Bottom Line: Renal tumors have been shown to have a higher global methylation percentage and reduced histone acetylation.An in vivo study showed that HNHA had greater anti-tumor and pro-apoptotic effects on RCC xenografts than the established HDAC inhibitors.These results suggest that HNHA may offer a new therapeutic approach to RCC.

View Article: PubMed Central - PubMed

ABSTRACT

Background: Epigenetic modifications play a critical role in the regulation of all DNA-based processes, such as transcription, repair, and replication. Inappropriate histone modifications can result in dysregulation of cell growth, leading to neoplastic transformation and cell death. Renal tumors have been shown to have a higher global methylation percentage and reduced histone acetylation. Preclinical models have revealed that histone gene modifiers and epigenetic alterations play important roles in renal cell carcinoma (RCC) tumorigenesis. Recently, a novel HDAC inhibitor, N-hydroxy-7-(2-naphthylthio) heptanomide (HNHA), has been introduced as an example of a new class of anti-cancer agents.

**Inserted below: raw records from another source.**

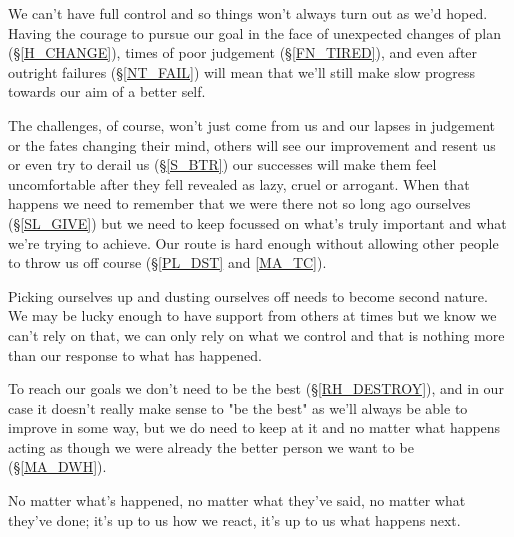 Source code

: \cleardoublepage
{\small

We can't have full control and so things won't always turn out as we'd hoped. Having the courage to pursue our goal in the face of unexpected changes of plan (\S \ref{H_CHANGE}), times of poor judgement (\S \ref{FN_TIRED}), and even after outright failures (\S \ref{NT_FAIL}) will mean that we'll still make slow progress towards our aim of a better self. 

The challenges, of course, won't just come from us and our lapses in judgement or the fates changing their mind, others will see our improvement and resent us or even try to derail us (\S \ref{S_BTR}) our successes will make them feel uncomfortable after they fell revealed as lazy, cruel or arrogant. When that happens we need to remember that we were there not so long ago ourselves (\S \ref{SL_GIVE}) but we need to keep focussed on what's truly important and what we're trying to achieve. Our route is hard enough without allowing other people to throw us off course (\S \ref{PL_DST} and \ref{MA_TC}).

Picking ourselves up and dusting ourselves off needs to become second nature. We may be lucky enough to have support from others at times but we know we can't rely on that, we can only rely on what we control and that is nothing more than our response to what has happened.

To reach our goals we don't need to be the best (\S \ref{RH_DESTROY}), and in our case it doesn't really make sense to "be the best" as we'll always be able to improve in some way, but we do need to keep at it and no matter what happens acting as though we were already the better person we want to be (\S \ref{MA_DWH}).

No matter what's happened, no matter what they've said, no matter what they've done; it's up to us how we react, it's up to us what happens next.

}
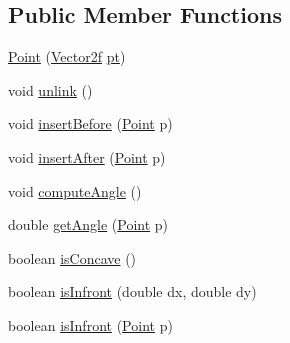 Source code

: \subsection*{Public Member Functions}
\begin{DoxyCompactItemize}
\item 
\mbox{\hyperlink{classorg_1_1newdawn_1_1slick_1_1geom_1_1_mann_triangulator_1_1_point_aadb7397067180e5b2f28f1ffb777e081}{Point}} (\mbox{\hyperlink{classorg_1_1newdawn_1_1slick_1_1geom_1_1_vector2f}{Vector2f}} \mbox{\hyperlink{classorg_1_1newdawn_1_1slick_1_1geom_1_1_mann_triangulator_1_1_point_afd78802a3fe9d6abf60a218d24be56aa}{pt}})
\item 
void \mbox{\hyperlink{classorg_1_1newdawn_1_1slick_1_1geom_1_1_mann_triangulator_1_1_point_ab1fcabe1e621db257798b3923ec80a05}{unlink}} ()
\item 
void \mbox{\hyperlink{classorg_1_1newdawn_1_1slick_1_1geom_1_1_mann_triangulator_1_1_point_afd6f758bff5fb93dc7ebc2921ce9ad95}{insert\+Before}} (\mbox{\hyperlink{classorg_1_1newdawn_1_1slick_1_1geom_1_1_mann_triangulator_1_1_point}{Point}} p)
\item 
void \mbox{\hyperlink{classorg_1_1newdawn_1_1slick_1_1geom_1_1_mann_triangulator_1_1_point_a5e973d8a1a5afd94b86a5f5e779b7daf}{insert\+After}} (\mbox{\hyperlink{classorg_1_1newdawn_1_1slick_1_1geom_1_1_mann_triangulator_1_1_point}{Point}} p)
\item 
void \mbox{\hyperlink{classorg_1_1newdawn_1_1slick_1_1geom_1_1_mann_triangulator_1_1_point_a61201245a3be65aae48cc8a678e7d4ac}{compute\+Angle}} ()
\item 
double \mbox{\hyperlink{classorg_1_1newdawn_1_1slick_1_1geom_1_1_mann_triangulator_1_1_point_abe597472af2a9ca75990c933750aece5}{get\+Angle}} (\mbox{\hyperlink{classorg_1_1newdawn_1_1slick_1_1geom_1_1_mann_triangulator_1_1_point}{Point}} p)
\item 
boolean \mbox{\hyperlink{classorg_1_1newdawn_1_1slick_1_1geom_1_1_mann_triangulator_1_1_point_a36120f090914969755d93e0c2df0b256}{is\+Concave}} ()
\item 
boolean \mbox{\hyperlink{classorg_1_1newdawn_1_1slick_1_1geom_1_1_mann_triangulator_1_1_point_a9b2abef9a42ad4116972c02fc47e7c24}{is\+Infront}} (double dx, double dy)
\item 
boolean \mbox{\hyperlink{classorg_1_1newdawn_1_1slick_1_1geom_1_1_mann_triangulator_1_1_point_a3203f9e49f30cd4001c103dcc1a5263e}{is\+Infront}} (\mbox{\hyperlink{classorg_1_1newdawn_1_1slick_1_1geom_1_1_mann_triangulator_1_1_point}{Point}} p)
\end{DoxyCompactItemize}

The anti-cancer activity of HNHA and the underlying mechanisms of action remain to be clarified.

Methods: The MTS assay using a panel of RCC cells was used to evaluate the anti-proliferative effects of HNHA. The established HDAC inhibitors, SAHA and TSA, were used for comparison. Western blotting analysis was performed to investigate the acetylation of histone H3 and the expression of apoptotic markers in vitro and in vivo. Subcellular fractionation was performed to evaluate expression of Bax and cytochrome c in the cytosol and mitochondria, and also translocation of cytochrome c from the cytoplasm to the nucleus. A confocal microscopic evaluation was performed to confirm inhibition of cell proliferation, induction of apoptosis, and the nuclear translocation of cytochrome c in RCC cells.

Results: In this study, we investigated the apoptosis-inducing activity of HNHA in cultured kidney cancer cells. Apoptosis in the HNHA-treated group was induced significantly, with marked caspase activation and Bcl-2 suppression in RCC cells in vitro and in vivo. HNHA treatment caused cytochrome c release from mitochondria, which was mediated by increased Bax expression and caspase activation. HNHA also induced nuclear translocation of cytochrome c, suggesting that HNHA can induce caspase-independent nuclear apoptosis in RCC cells. An in vivo study showed that HNHA had greater anti-tumor and pro-apoptotic effects on RCC xenografts than the established HDAC inhibitors.

Conclusions: HNHA has more potent anti-tumor activity than established HDAC inhibitors. Its activities are mediated by caspase-dependent and cytochrome-c-mediated apoptosis in RCC cells. These results suggest that HNHA may offer a new therapeutic approach to RCC.